(Collected data)
# # # # #
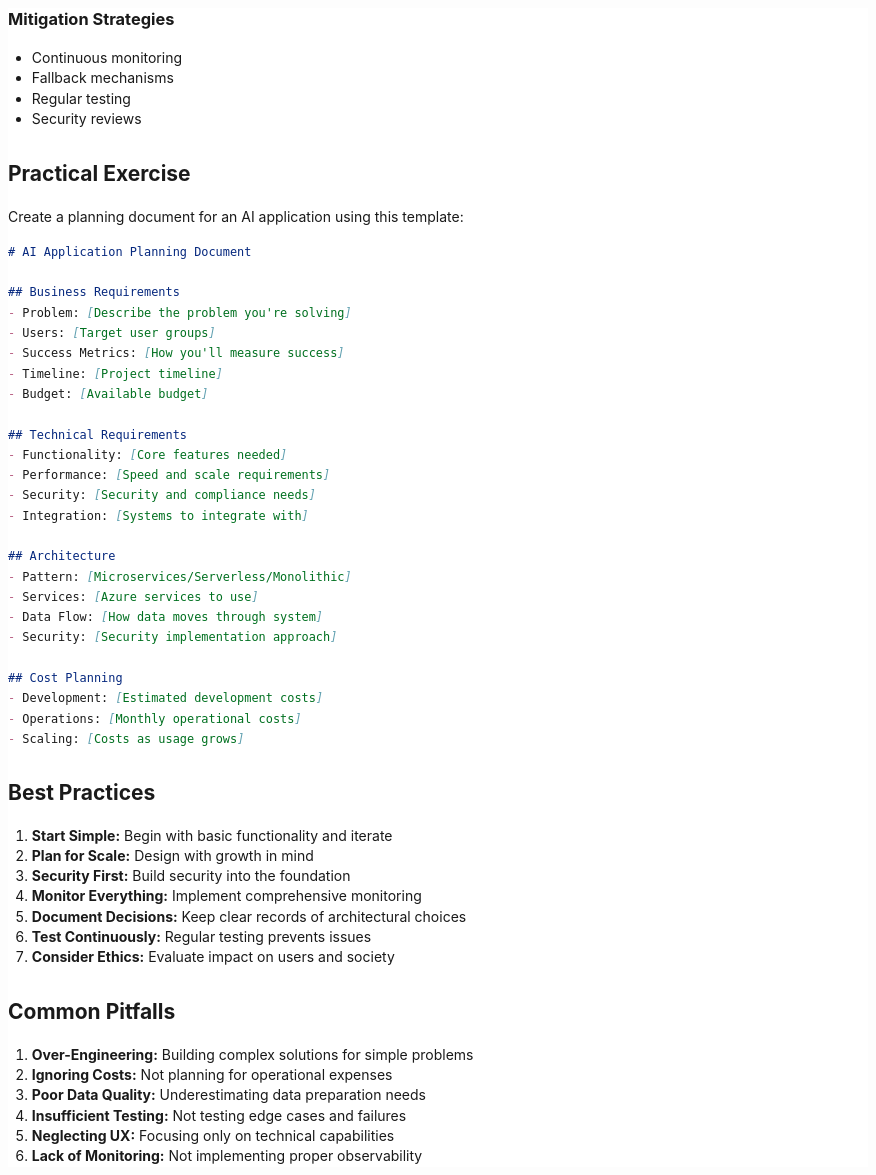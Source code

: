 ### Mitigation Strategies
- Continuous monitoring
- Fallback mechanisms
- Regular testing
- Security reviews

## Practical Exercise

Create a planning document for an AI application using this template:

```markdown
# AI Application Planning Document

## Business Requirements
- Problem: [Describe the problem you're solving]
- Users: [Target user groups]
- Success Metrics: [How you'll measure success]
- Timeline: [Project timeline]
- Budget: [Available budget]

## Technical Requirements
- Functionality: [Core features needed]
- Performance: [Speed and scale requirements]
- Security: [Security and compliance needs]
- Integration: [Systems to integrate with]

## Architecture
- Pattern: [Microservices/Serverless/Monolithic]
- Services: [Azure services to use]
- Data Flow: [How data moves through system]
- Security: [Security implementation approach]

## Cost Planning
- Development: [Estimated development costs]
- Operations: [Monthly operational costs]
- Scaling: [Costs as usage grows]
```

## Best Practices

1. **Start Simple:** Begin with basic functionality and iterate
2. **Plan for Scale:** Design with growth in mind
3. **Security First:** Build security into the foundation
4. **Monitor Everything:** Implement comprehensive monitoring
5. **Document Decisions:** Keep clear records of architectural choices
6. **Test Continuously:** Regular testing prevents issues
7. **Consider Ethics:** Evaluate impact on users and society

## Common Pitfalls

1. **Over-Engineering:** Building complex solutions for simple problems
2. **Ignoring Costs:** Not planning for operational expenses
3. **Poor Data Quality:** Underestimating data preparation needs
4. **Insufficient Testing:** Not testing edge cases and failures
5. **Neglecting UX:** Focusing only on technical capabilities
6. **Lack of Monitoring:** Not implementing proper observability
# # # # #
*Your instructions*. Copy the lines above exactly, beginning at the line containing "3. **Security First:**" and stopping at the last line.

*Reply*.
3. **Security First:** Build security into the foundation
4. **Monitor Everything:** Implement comprehensive monitoring
5. **Document Decisions:** Keep clear records of architectural choices
6. **Test Continuously:** Regular testing prevents issues
7. **Consider Ethics:** Evaluate impact on users and society

## Common Pitfalls

1. **Over-Engineering:** Building complex solutions for simple problems
2. **Ignoring Costs:** Not planning for operational expenses
3. **Poor Data Quality:** Underestimating data preparation needs
4. **Insufficient Testing:** Not testing edge cases and failures
5. **Neglecting UX:** Focusing only on technical capabilities
6. **Lack of Monitoring:** Not implementing proper observability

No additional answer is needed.